Marlowe drives to Geiger's bookshop to observe and see what kind of "business" goes on there. An attractive woman in a black dress, who walks "with a certain something [not] often seen in bookstores," greets Marlowe. He asks her several questions about a couple of first editions—which he has just researched at the public library—in order to test the woman's knowledge of rare books. The woman claims that the shop does not have what Marlowe is looking for.

Marlowe says he will wait for Geiger to come into the store, under the guise that perhaps Geiger may know a little more about the books Marlowe claims to be seeking. Marlowe sits down, waits, and observes, smoking a cigarette. He sees a man entering and leaving the back room with a wrapped package shaped like a book, but doing so with an air of mystery and suspicion. When the man with the parcel is about to leave, Marlowe gets up and proceeds to follow him. The man tries to lose Marlowe, but instead decides to play it safe and get rid of the incriminating package he is carrying. Marlowe picks up the wrapped book that the man has abandoned by tree. Thunder is still sounding outside.

Chapter 5

Marlowe continues to collect clues. He goes to a phone booth to find Geiger's home phone number. He calls, but no one answers. It also dawns upon Marlowe to look for other bookstores in the area of Geiger's store. He finds a small place nearby and shows his detective badge to the woman at the front desk. Marlowe asks her the same questions he asked the girl at Geiger's shop—this woman, however, knows the answers and responds to one of his trick questions in a way that only someone who ran a real bookstore could. Marlowe tells the woman that the girl at Geiger's store could not answer the questions and did not pick up on his trick. Marlowe uses this evidence, along with his guile, to get a full description of Geiger from the woman.

On his way out of the bookstore Marlowe opens the package he has been carrying with him. He finds exactly what he knew he would: "smut." The nature of Geiger's racket is clear: he runs a lending library of pornography from the back room of his store, fronting the operation as a rare bookstore.

Chapter 6

Marlowe continues to watch Geiger's store until a man meeting the description of Geiger enters. When Geiger leaves, Marlowe follows the man's car all the way to his house. As Marlowe watches the house, he sees a white car pull up and park in the driveway. A young woman gets out and enters Geiger's house. After she has gone inside, Marlowe checks the white car's registration and finds that it belongs to Carmen Sternwood.

A while later, having observed the house through the night, Marlowe sees a flash go off inside the house. He then hears a scream—one of shock more so than fear. As Marlowe approaches the house to see what is happening, he hears three gunshots and then footsteps coming from the house—the footsteps of someone escaping. Marlowe finally makes his way into the house through the window and sees that there are two people inside: "Neither of the two people in the room paid any attention to the way I came in, although only one of them was dead."

Analysis

These three chapters primarily advance the plot and continue to establish tone. We learn that Geiger is running an illegal pornography business, that there is something going on between Geiger and Carmen Sternwood, and that one of the people that has been in Geiger's house has been shot.

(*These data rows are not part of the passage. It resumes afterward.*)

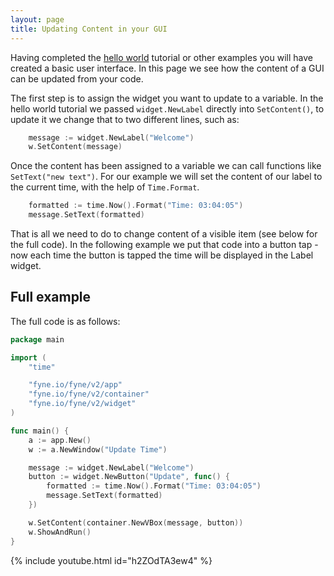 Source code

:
 ```yaml
---
layout: page
title: Updating Content in your GUI
---
```


Having completed the [hello world](/started/hello) tutorial or other
examples you will have created a basic user interface. In this page
we see how the content of a GUI can be updated from your code.

The first step is to assign the widget you want to update to a
variable. In the hello world tutorial we passed `widget.NewLabel`
directly into `SetContent()`, to update it we change that to two
different lines, such as:

```go
	message := widget.NewLabel("Welcome")
	w.SetContent(message)
```

Once the content has been assigned to a variable we can call functions
like `SetText("new text")`. For our example we will set the
content of our label to the current time, with the help of
`Time.Format`.

```go
	formatted := time.Now().Format("Time: 03:04:05")
	message.SetText(formatted)
```

That is all we need to do to change content of a visible item (see below for the full code).
In the following example we put that code into a button tap - now each time the
button is tapped the time will be displayed in the Label widget.

## Full example

The full code is as follows:

```go
package main

import (
	"time"

	"fyne.io/fyne/v2/app"
	"fyne.io/fyne/v2/container"
	"fyne.io/fyne/v2/widget"
)

func main() {
	a := app.New()
	w := a.NewWindow("Update Time")

	message := widget.NewLabel("Welcome")
	button := widget.NewButton("Update", func() {
		formatted := time.Now().Format("Time: 03:04:05")
		message.SetText(formatted)
	})

	w.SetContent(container.NewVBox(message, button))
	w.ShowAndRun()
}
```

{% include youtube.html id="h2ZOdTA3ew4" %}
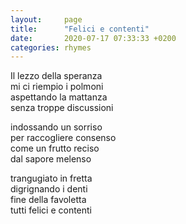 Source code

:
 ```yaml
---
layout:     page
title:      "Felici e contenti"
date:       2020-07-17 07:33:33 +0200
categories: rhymes
---
```


Il lezzo della speranza  
mi ci riempio i polmoni  
aspettando la mattanza  
senza troppe discussioni  

indossando un sorriso  
per raccogliere consenso  
come un frutto reciso  
dal sapore melenso  

trangugiato in fretta  
digrignando i denti  
fine della favoletta   
tutti felici e contenti
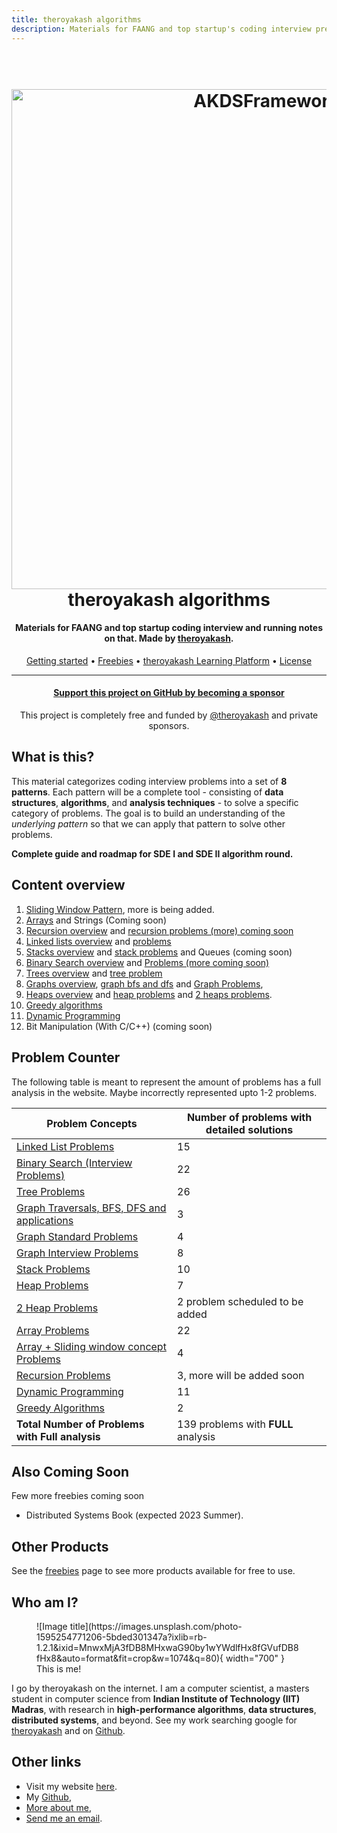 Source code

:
 ```yaml
---
title: theroyakash algorithms
description: Materials for FAANG and top startup's coding interview preparation and running notes on that.
---
```


<h1 align="center">
  <br>
  <a href="https://algorithms.theroyakash.com/"><img src="./images/theroyakashalgorithms.001.png" alt="AKDSFramework" width="800"></a>
  <br>
  theroyakash algorithms
  <br>
</h1>

<h4 align="center">Materials for FAANG and top startup coding interview and running notes on that. Made by <a href="https://theroyakash.com">theroyakash</a>.</h4>

<p align="center">
  <a href="https://algorithms.theroyakash.com/">Getting started</a> •
  <a href="https://algorithms.theroyakash.com/freebies/">Freebies</a> •
  <a href="https://learning.theroyakash.com/">theroyakash Learning Platform</a> •
  <a href="https://github.com/theroyakash/algorithms.theroyakash.com/blob/main/LICENSE">License</a>
</p>

---

<h4 align="center">
  <a href="https://github.com/sponsors/theroyakash">Support this project on GitHub by becoming a sponsor</a>
</h4>
<p align="center">This project is completely free and funded by <a href="https://theroyakash.com">@theroyakash</a> and private sponsors.</p>

## What is this?
This material categorizes coding interview problems into a set of **8 patterns**. Each pattern will be a complete tool - consisting of **data structures**, **algorithms**, and **analysis techniques** - to solve a specific category of problems. The goal is to build an understanding of the _underlying pattern_ so that we can apply that pattern to solve other problems.

**Complete guide and roadmap for SDE I and SDE II algorithm round.**

## Content overview

1. [Sliding Window Pattern](https://algorithms.theroyakash.com/arrays/sliding-window/), more is being added.
2. [Arrays](https://algorithms.theroyakash.com/arrays/array-problems/) and Strings (Coming soon)
3. [Recursion overview](https://algorithms.theroyakash.com/recursion/intro/) and [recursion problems (more) coming soon](https://algorithms.theroyakash.com/recursion/problems/)
4. [Linked lists overview](https://algorithms.theroyakash.com/LinkedLists/stl-usage/) and [problems](https://algorithms.theroyakash.com/LinkedLists/problems/)
5. [Stacks overview](https://algorithms.theroyakash.com/stacks/usage/) and [stack problems](https://algorithms.theroyakash.com/stacks/problems/) and Queues (coming soon)
6. [Binary Search overview](https://algorithms.theroyakash.com/binary-search/intro/) and [Problems (more coming soon)](https://algorithms.theroyakash.com/binary-search/problems/)
7. [Trees overview](https://algorithms.theroyakash.com/trees/implementation/) and [tree problem](/trees/problems/)
8. [Graphs overview](https://algorithms.theroyakash.com/graph/usage/), [graph bfs and dfs](https://algorithms.theroyakash.com/graph/bfs-dfs/) and [Graph Problems](https://algorithms.theroyakash.com/graph/problems/),
9. [Heaps overview](https://algorithms.theroyakash.com/heaps/heap-pq/) and [heap problems](https://algorithms.theroyakash.com/heaps/problems/) and [2 heaps problems](https://algorithms.theroyakash.com/2heaps/problems/).
10. [Greedy algorithms](https://algorithms.theroyakash.com/greedy/problems/)
11. [Dynamic Programming](https://algorithms.theroyakash.com/dp/problems/)
12.  Bit Manipulation (With C/C++) (coming soon)

## Problem Counter
The following table is meant to represent the amount of problems has a full analysis in the website. Maybe incorrectly represented upto 1-2 problems.

| **Problem Concepts**                                                                                 | **Number of problems with detailed solutions** |
| ---------------------------------------------------------------------------------------------------- | ---------------------------------------------- |
| [Linked List Problems](https://algorithms.theroyakash.com/LinkedLists/problems/)                     | $15$                                           |
| [Binary Search (Interview Problems)](/binary-search/problems/)                                       | $22$ |
| [Tree Problems](https://algorithms.theroyakash.com/trees/problems/)                                  | $26$                                           |
| [Graph Traversals, BFS, DFS and applications](https://algorithms.theroyakash.com/graph/bfs-dfs/)     | $3$                                            |
| [Graph Standard Problems](https://algorithms.theroyakash.com/graph/problems/)                        | $4$                                            |
| [Graph Interview Problems](https://algorithms.theroyakash.com/graph/problems/)                       | $8$                                            |
| [Stack Problems](https://algorithms.theroyakash.com/stacks/problems/)                                | $10$                                           |
| [Heap Problems](https://algorithms.theroyakash.com/heaps/problems/)                                  | $7$                                            |
| [2 Heap Problems](https://algorithms.theroyakash.com/2heaps/problems/)                               | $2$ problem scheduled to be added              |
| [Array Problems](https://algorithms.theroyakash.com/arrays/array-problems/)                          | $22$            |
| [Array + Sliding window concept Problems](https://algorithms.theroyakash.com/arrays/sliding-window/) | $4$                                            |
| [Recursion Problems](https://algorithms.theroyakash.com/recursion/problems/)                         | $3$, more will be added soon                   |
| [Dynamic Programming](https://algorithms.theroyakash.com/dp/problems/)                                                                                  | $11$                                |
| [Greedy Algorithms](https://algorithms.theroyakash.com/greedy/problems/)                             | 2                                              |
| **Total Number of Problems with Full analysis**                                                      | $139$ problems with **FULL** analysis           |

## Also Coming Soon

Few more freebies coming soon
- Distributed Systems Book (expected 2023 Summer).

## Other Products
See the [freebies](https://algorithms.theroyakash.com/freebies/) page to see more products available for free to use.

## Who am I?
<figure markdown>
  ![Image title](https://images.unsplash.com/photo-1595254771206-5bded301347a?ixlib=rb-1.2.1&ixid=MnwxMjA3fDB8MHxwaG90by1wYWdlfHx8fGVufDB8fHx8&auto=format&fit=crop&w=1074&q=80){ width="700" }
  <figcaption>This is me!</figcaption>
</figure>

I go by theroyakash on the internet. I am a computer scientist, a masters student in computer science from **Indian Institute of Technology (IIT) Madras**, with research in **high-performance algorithms**, **data structures**, **distributed systems**, and beyond. See my work searching google for [theroyakash](https://g.co/kgs/Yx9DpE) and on [Github](https://github.com/theroyakash).


## Other links
- Visit my website [here](https://theroyakash.com/).
- My [Github](https://github.com/theroyakash),
- [More about me](https://theroyakash.com/about/),
- [Send me an email](mailto:hey@theroyakash.com). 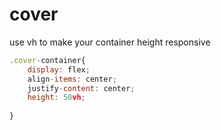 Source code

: # cover

use vh to make your container height responsive

```javascript
.cover-container{
    display: flex;
    align-items: center;
    justify-content: center;
    height: 50vh;
    
}
```

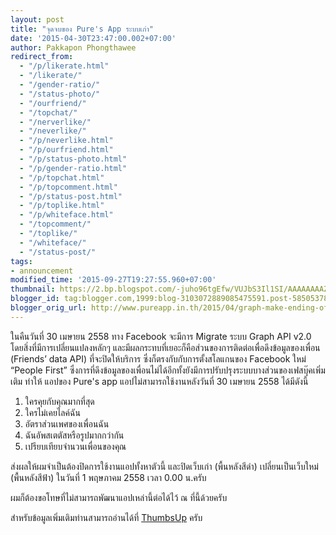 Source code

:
 ```yaml
---
layout: post
title: "จุดจบของ Pure's App ระบบเก่า"
date: '2015-04-30T23:47:00.002+07:00'
author: Pakkapon Phongthawee
redirect_from:
  - "/p/likerate.html"
  - "/likerate/"
  - "/gender-ratio/"
  - "/status-photo/"
  - "/ourfriend/"
  - "/topchat/"
  - "/nerverlike/"
  - "/neverlike/"
  - "/p/neverlike.html"
  - "/p/ourfriend.html"
  - "/p/status-photo.html"
  - "/p/gender-ratio.html"
  - "/p/topchat.html"
  - "/p/topcomment.html"
  - "/p/status-post.html"
  - "/p/toplike.html"
  - "/p/whiteface.html"
  - "/topcomment/"
  - "/toplike/"
  - "/whiteface/"
  - "/status-post/"
tags:
- announcement
modified_time: '2015-09-27T19:27:55.960+07:00'
thumbnail: https://2.bp.blogspot.com/-juho96tgEfw/VUJbS3Il1SI/AAAAAAAAZDs/zXxUU8k_koA/s1600/banner.png
blogger_id: tag:blogger.com,1999:blog-3103072889085475591.post-5850537866913304529
blogger_orig_url: http://www.pureapp.in.th/2015/04/graph-make-ending-of-oldsystem.html
---
```


ในคืนวันที่ 30 เมษายน 2558 ทาง Facebook จะมีการ Migrate ระบบ Graph API v2.0 โดยสิ่งที่มีการเปลี่ยนแปลงหลักๆ และมีผลกระทบที่เยอะก็คือส่วนของการติดต่อเพื่อดึงข้อมูลของเพื่อน (Friends’ data API) ที่จะปิดให้บริการ ซึ่งก็ตรงกับกับการตั้งสโลแกนของ Facebook ใหม่ “People First” ซึ่งการที่ดึงข้อมูลของเพื่อนไม่ได้อีกทั้งยังมีการปรับปรุงระบบบางส่วนของเฟสบุ๊คเพิ่มเติม ทำให้ แอปของ Pure's app แอปไม่สามารถใช้งานหลังวันที่ 30 เมษายน 2558 ได้มีดังนี้

1. ใครคุยกับคุณมากที่สุด
2. ใครไม่เคยไลค์ฉัน
3. อัตราส่วนเพศของเพื่อนฉัน
4. ฉันอัพสเตตัสหรือรูปมากกว่ากัน
5. เปรียบเทียบจำนวนเพื่อนของคุณ

ส่งผลให้ผมจำเป็นต้องปิดการใช้งานแอปทั้งหาตัวนี้ และปิดเว็บเก่า (พื้นหลังสีดำ) เปลี่ยนเป็นเว็บใหม่ (พื้นหลังสีฟ้า)
ในวันที่ 1 พฤษภาคม 2558 เวลา 0.00 น.ครับ

ผมก็ต้องขอโทษที่ไม่สามารถพัฒนาแอปเหล่านี้ต่อได้ไว้ ณ ที่นี้ด้วยครับ

สำหรับข้อมูลเพิ่มเติมท่านสามารถอ่านได้ที่ [ThumbsUp](http://thumbsup.in.th/2015/04/facebook-friends-api-shut-down/) ครับ
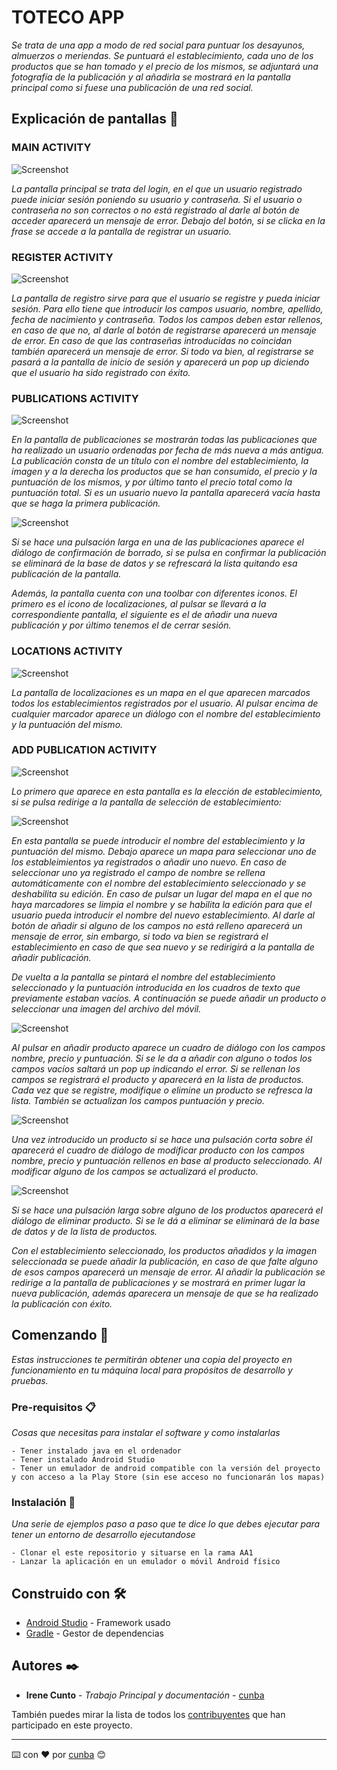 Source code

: # TOTECO APP

_Se trata de una app a modo de red social para puntuar los desayunos, almuerzos o meriendas. Se puntuará el establecimiento, cada uno de los productos que se han tomado y el precio de los mismos, se adjuntará una fotografía de la publicación y al añadirla se mostrará en la pantalla principal como si fuese una publicación de una red social._

## Explicación de pantallas 📱

### MAIN ACTIVITY

![Screenshot](MainActivity.png)

_La pantalla principal se trata del login, en el que un usuario registrado puede iniciar sesión poniendo su usuario y contraseña. Si el usuario o contraseña no son correctos o no está registrado al darle al botón de acceder aparecerá un mensaje de error. Debajo del botón, si se clicka en la frase se accede a la pantalla de registrar un usuario._

### REGISTER ACTIVITY

![Screenshot](RegisterActivity.png)

_La pantalla de registro sirve para que el usuario se registre y pueda iniciar sesión. Para ello tiene que introducir los campos usuario, nombre, apellido, fecha de nacimiento y contraseña. Todos los campos deben estar rellenos, en caso de que no, al darle al botón de registrarse aparecerá un mensaje de error. En caso de que las contraseñas introducidas no coincidan también aparecerá un mensaje de error. Si todo va bien, al registrarse se pasará a la pantalla de inicio de sesión y aparecerá un pop up diciendo que el usuario ha sido registrado con éxito._

### PUBLICATIONS ACTIVITY

![Screenshot](PublicationsActivity.png)

_En la pantalla de publicaciones se mostrarán todas las publicaciones que ha realizado un usuario ordenadas por fecha de más nueva a más antigua. La publicación consta de un título con el nombre del establecimiento, la imagen y a la derecha los productos que se han consumido, el precio y la puntuación de los mismos, y por último tanto el precio total como la puntuación total. Si es un usuario nuevo la pantalla aparecerá vacía hasta que se haga la primera publicación._

![Screenshot](DeletePublicationDialog.png)

_Si se hace una pulsación larga en una de las publicaciones aparece el diálogo de confirmación de borrado, si se pulsa en confirmar la publicación se eliminará de la base de datos y se refrescará la lista quitando esa publicación de la pantalla._

_Además, la pantalla cuenta con una toolbar con diferentes iconos. El primero es el icono de localizaciones, al pulsar se llevará a la correspondiente pantalla, el siguiente es el de añadir una nueva publicación y por último tenemos el de cerrar sesión._

### LOCATIONS ACTIVITY

![Screenshot](LocationsActivity.png)

_La pantalla de localizaciones es un mapa en el que aparecen marcados todos los establecimientos registrados por el usuario. Al pulsar encima de cualquier marcador aparece un diálogo con el nombre del establecimiento y la puntuación del mismo._

### ADD PUBLICATION ACTIVITY

![Screenshot](AddPublicationActivity.png)

_Lo primero que aparece en esta pantalla es la elección de establecimiento, si se pulsa redirige a la pantalla de selección de establecimiento:_

![Screenshot](AddEstablishmentActivity.png)

_En esta pantalla se puede introducir el nombre del establecimiento y la puntuación del mismo. Debajo aparece un mapa para seleccionar uno de los estableimientos ya registrados o añadir uno nuevo. En caso de seleccionar uno ya registrado el campo de nombre se rellena automáticamente con el nombre del establecimiento seleccionado y se deshabilita su edición. En caso de pulsar un lugar del mapa en el que no haya marcadores se limpia el nombre y se habilita la edición para que el usuario pueda introducir el nombre del nuevo establecimiento. Al darle al botón de añadir si alguno de los campos no está relleno aparecerá un mensaje de error, sin embargo, si todo va bien se registrará el establecimiento en caso de que sea nuevo y se redirigirá a la pantalla de añadir publicación._

_De vuelta a la pantalla se pintará el nombre del establecimiento seleccionado y la puntuación introducida en los cuadros de texto que previamente estaban vacíos. A continuación se puede añadir un producto o seleccionar una imagen del archivo del móvil._

![Screenshot](AddProductDialog.png)

_Al pulsar en añadir producto aparece un cuadro de diálogo con los campos nombre, precio y puntuación. Si se le da a añadir con alguno o todos los campos vacíos saltará un pop up indicando el error. Si se rellenan los campos se registrará el producto y aparecerá en la lista de productos. Cada vez que se registre, modifique o elimine un producto se refresca la lista. También se actualizan los campos puntuación y precio._

![Screenshot](ModifyProductFragment.png)

_Una vez introducido un producto si se hace una pulsación corta sobre él aparecerá el cuadro de diálogo de modificar producto con los campos nombre, precio y puntuación rellenos en base al producto seleccionado. Al modificar alguno de los campos se actualizará el producto._

![Screenshot](DeleteProductDialog.png)

_Si se hace una pulsación larga sobre alguno de los productos aparecerá el diálogo de eliminar producto. Si se le dá a eliminar se eliminará de la base de datos y de la lista de productos._

_Con el establecimiento seleccionado, los productos añadidos y la imagen seleccionada se puede añadir la publicación, en caso de que falte alguno de esos campos aparecerá un mensaje de error. Al añadir la publicación se redirige a la pantalla de publicaciones y se mostrará en primer lugar la nueva publicación, además aparecera un mensaje de que se ha realizado la publicación con éxito._

## Comenzando 🚀

_Estas instrucciones te permitirán obtener una copia del proyecto en funcionamiento en tu máquina local para propósitos de desarrollo y pruebas._


### Pre-requisitos 📋

_Cosas que necesitas para instalar el software y como instalarlas_

```
- Tener instalado java en el ordenador
- Tener instalado Android Studio
- Tener un emulador de android compatible con la versión del proyecto y con acceso a la Play Store (sin ese acceso no funcionarán los mapas)
```

### Instalación 🔧

_Una serie de ejemplos paso a paso que te dice lo que debes ejecutar para tener un entorno de desarrollo ejecutandose_

```
- Clonar el este repositorio y situarse en la rama AA1
- Lanzar la aplicación en un emulador o móvil Android físico
```

## Construido con 🛠️

* [Android Studio](https://developer.android.com) - Framework usado
* [Gradle](https://gradle.org) - Gestor de dependencias

## Autores ✒️

* **Irene Cunto** - *Trabajo Principal y documentación* - [cunba](https://github.com/cunba)

También puedes mirar la lista de todos los [contribuyentes](https://github.com/cunba/toteco_app) que han participado en este proyecto.


---
⌨️ con ❤️ por [cunba](https://github.com/cunba) 😊
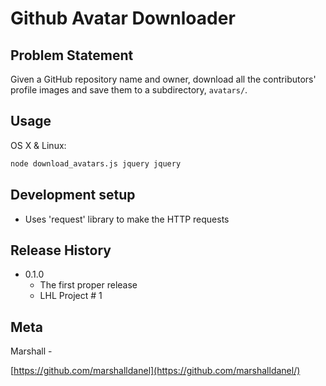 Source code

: # Github Avatar Downloader


## Problem Statement

Given a GitHub repository name and owner, download all the contributors' profile images and save them to a subdirectory, `avatars/`.

## Usage

OS X & Linux:

```sh
node download_avatars.js jquery jquery
```

## Development setup

- Uses 'request' library to make the HTTP requests

## Release History

* 0.1.0
    * The first proper release
    * LHL Project # 1


## Meta

Marshall -

[https://github.com/marshalldanel](https://github.com/marshalldanel/) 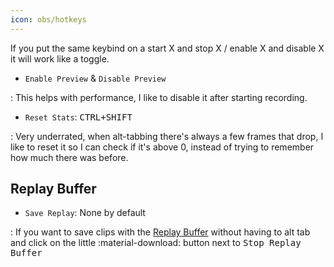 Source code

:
 ```yaml
---
icon: obs/hotkeys
---
```



If you put the same keybind on a start X and stop X / enable X and disable X it will work like a toggle.


* `Enable Preview` & `Disable Preview`

:   This helps with performance, I like to disable it after starting recording.

* `Reset Stats`: <kbd>CTRL+SHIFT</kbd>

:   Very underrated, when alt-tabbing there's always a few frames that drop, I like to reset it so I can check if it's above 0, instead of trying to remember how much there was before. 


## Replay Buffer

* `Save Replay`: None by default

:   If you want to save clips with the [Replay Buffer](./output.md) without having to alt tab and click on the little :material-download: button next to <kbd>Stop Replay Buffer</kbd>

Nevertheless, these chapters also contribute to the nature of the characters in the novel, and touch on recurring themes such as Chandler's treatment of women. It is here that we begin to recognize the "type" of woman that Chandler and his narrator, Marlowe, portray. The dangerous power of seduction exemplified by sexy store clerks and seemingly childish wild women brings into question the issue of power in The Big Sleep and how that power relates to women. The scenarios that appear here cause us to ask whether the seeming power that women have in the book is not, deep down, actually a kind of weakness. Marlowe continues to engage in snappy and flirtatious repartee with women, most notably in his conversation with the attractive bookseller across the street from Geiger's shop. The edgy and double-entendre-laden style of writing consistently supports the mood. The bookstore girl reacts as most women seem to react to Marlowe, with magnetism, flirtation, and attraction: "You interest me. Rather vaguely," she says. He responds, with a businesslike but suggestive "I'm a private dick on a case…" The implied sensuality builds and reinforces the world Chandler has created, the world that would expand onto the big screen and would later connect him with the film noir of the 1940s and 1950s.